> _REQUIRED WORK_:
With the records as your source, report how many lines contain "Answering". Add no other words.

> _GIVEN RECORDS_:
=== Begin Enclosure ===
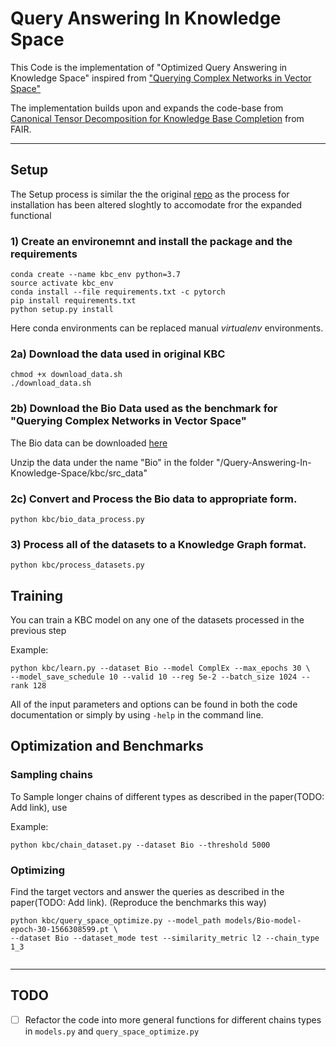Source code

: # Query Answering In Knowledge Space

This Code is the implementation of "Optimized Query Answering in Knowledge Space" inspired from ["Querying Complex Networks in Vector Space"](https://github.com/williamleif/graphqembed)

The implementation builds upon and expands the code-base from [Canonical Tensor Decomposition for Knowledge Base Completion](https://arxiv.org/abs/1806.07297) from  FAIR.

____

## Setup

The Setup process is similar the the original [repo](https://github.com/facebookresearch/kbc) as the process for installation has been altered sloghtly to accomodate fror the expanded functional

### 1) Create an environemnt and install the package and the requirements

```
conda create --name kbc_env python=3.7
source activate kbc_env
conda install --file requirements.txt -c pytorch
pip install requirements.txt
python setup.py install
```

Here conda environments can be replaced manual <i>virtualenv</i> environments.

### 2a) Download the data used in original KBC

```
chmod +x download_data.sh
./download_data.sh
```

### 2b) Download the Bio Data used as the benchmark for "Querying Complex Networks in Vector Space"

The Bio data can be downloaded [here](https://snap.stanford.edu/nqe/bio_data.zip)

Unzip the data under the name "Bio" in the folder "/Query-Answering-In-Knowledge-Space/kbc/src_data"

### 2c) Convert and Process the Bio data to appropriate form.

```
python kbc/bio_data_process.py
```

### 3) Process all of the datasets to a Knowledge Graph format.

```
python kbc/process_datasets.py
```

## Training

You can train a KBC model on any one of the datasets processed in the previous step

Example:
```
python kbc/learn.py --dataset Bio --model ComplEx --max_epochs 30 \
--model_save_schedule 10 --valid 10 --reg 5e-2 --batch_size 1024 --rank 128

```

All of the input parameters and options can be found in both the code documentation or simply by using `-help` in the command line.

## Optimization and Benchmarks

### Sampling chains

To Sample longer chains of different types as described in the paper(TODO: Add link), use

Example:
```
python kbc/chain_dataset.py --dataset Bio --threshold 5000
```

### Optimizing

Find the target vectors and answer the queries as described in the paper(TODO: Add link). (Reproduce the benchmarks this way)

```
python kbc/query_space_optimize.py --model_path models/Bio-model-epoch-30-1566308599.pt \
--dataset Bio --dataset_mode test --similarity_metric l2 --chain_type 1_3


```

___

## TODO

- [ ] Refactor the code into more general functions for different chains types in ```models.py``` and ```query_space_optimize.py```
=== End Enclosure ===
> _REPLY TO THE TASK_:
3